╭─ Supplied entries

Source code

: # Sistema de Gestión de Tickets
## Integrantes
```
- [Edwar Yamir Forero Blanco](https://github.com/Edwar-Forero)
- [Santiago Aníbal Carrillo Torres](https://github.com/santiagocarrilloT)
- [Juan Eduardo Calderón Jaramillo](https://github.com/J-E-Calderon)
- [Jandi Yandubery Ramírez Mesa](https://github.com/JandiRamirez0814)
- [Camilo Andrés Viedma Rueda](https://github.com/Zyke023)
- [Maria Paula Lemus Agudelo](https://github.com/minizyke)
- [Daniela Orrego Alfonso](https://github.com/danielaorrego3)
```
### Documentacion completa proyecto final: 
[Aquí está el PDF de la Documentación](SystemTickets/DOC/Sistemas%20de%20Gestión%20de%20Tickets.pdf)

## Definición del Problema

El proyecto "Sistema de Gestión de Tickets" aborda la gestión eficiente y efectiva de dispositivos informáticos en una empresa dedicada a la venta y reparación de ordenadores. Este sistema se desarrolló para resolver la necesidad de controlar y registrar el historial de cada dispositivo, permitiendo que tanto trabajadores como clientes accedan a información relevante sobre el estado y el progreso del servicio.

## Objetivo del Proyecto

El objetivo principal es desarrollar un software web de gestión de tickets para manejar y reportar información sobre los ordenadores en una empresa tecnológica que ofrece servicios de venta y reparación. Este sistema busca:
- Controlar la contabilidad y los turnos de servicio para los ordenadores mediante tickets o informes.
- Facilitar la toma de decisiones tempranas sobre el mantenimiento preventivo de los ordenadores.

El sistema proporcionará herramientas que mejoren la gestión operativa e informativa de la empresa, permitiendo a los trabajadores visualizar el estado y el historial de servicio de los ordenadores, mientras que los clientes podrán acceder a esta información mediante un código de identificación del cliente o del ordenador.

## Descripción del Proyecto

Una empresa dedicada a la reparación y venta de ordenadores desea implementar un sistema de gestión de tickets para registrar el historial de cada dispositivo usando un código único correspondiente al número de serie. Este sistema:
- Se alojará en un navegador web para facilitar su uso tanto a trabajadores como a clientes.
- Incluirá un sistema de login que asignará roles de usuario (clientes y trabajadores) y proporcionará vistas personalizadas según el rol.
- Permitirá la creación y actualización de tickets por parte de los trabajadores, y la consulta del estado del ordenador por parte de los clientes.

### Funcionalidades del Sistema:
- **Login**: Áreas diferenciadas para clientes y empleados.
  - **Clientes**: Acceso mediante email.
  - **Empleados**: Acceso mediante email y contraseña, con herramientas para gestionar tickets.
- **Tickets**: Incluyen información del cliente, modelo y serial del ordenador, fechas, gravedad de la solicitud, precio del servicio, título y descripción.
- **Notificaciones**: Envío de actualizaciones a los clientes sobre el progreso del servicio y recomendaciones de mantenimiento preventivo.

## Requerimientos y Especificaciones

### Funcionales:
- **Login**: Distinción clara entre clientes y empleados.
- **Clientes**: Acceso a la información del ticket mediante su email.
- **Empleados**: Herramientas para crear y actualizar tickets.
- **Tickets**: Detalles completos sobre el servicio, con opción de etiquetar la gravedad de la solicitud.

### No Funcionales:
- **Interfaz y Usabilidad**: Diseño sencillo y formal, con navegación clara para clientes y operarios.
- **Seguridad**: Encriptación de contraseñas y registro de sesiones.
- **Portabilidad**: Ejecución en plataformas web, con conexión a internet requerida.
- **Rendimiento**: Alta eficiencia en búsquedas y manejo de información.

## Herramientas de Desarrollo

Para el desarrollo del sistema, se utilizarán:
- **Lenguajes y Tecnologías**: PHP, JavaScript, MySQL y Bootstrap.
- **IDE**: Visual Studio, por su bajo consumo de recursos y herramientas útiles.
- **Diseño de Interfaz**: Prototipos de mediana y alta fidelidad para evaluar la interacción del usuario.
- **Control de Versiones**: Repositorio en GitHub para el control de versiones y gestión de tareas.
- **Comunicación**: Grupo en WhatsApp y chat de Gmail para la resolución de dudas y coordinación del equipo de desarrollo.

╰─

The first line of the entries above and every line after it, up to and including the line with "## Definición del Problema", should be set down exactly.

Source code

: # Sistema de Gestión de Tickets
## Integrantes
```
- [Edwar Yamir Forero Blanco](https://github.com/Edwar-Forero)
- [Santiago Aníbal Carrillo Torres](https://github.com/santiagocarrilloT)
- [Juan Eduardo Calderón Jaramillo](https://github.com/J-E-Calderon)
- [Jandi Yandubery Ramírez Mesa](https://github.com/JandiRamirez0814)
- [Camilo Andrés Viedma Rueda](https://github.com/Zyke023)
- [Maria Paula Lemus Agudelo](https://github.com/minizyke)
- [Daniela Orrego Alfonso](https://github.com/danielaorrego3)
```
### Documentacion completa proyecto final: 
[Aquí está el PDF de la Documentación](SystemTickets/DOC/Sistemas%20de%20Gestión%20de%20Tickets.pdf)

## Definición del Problema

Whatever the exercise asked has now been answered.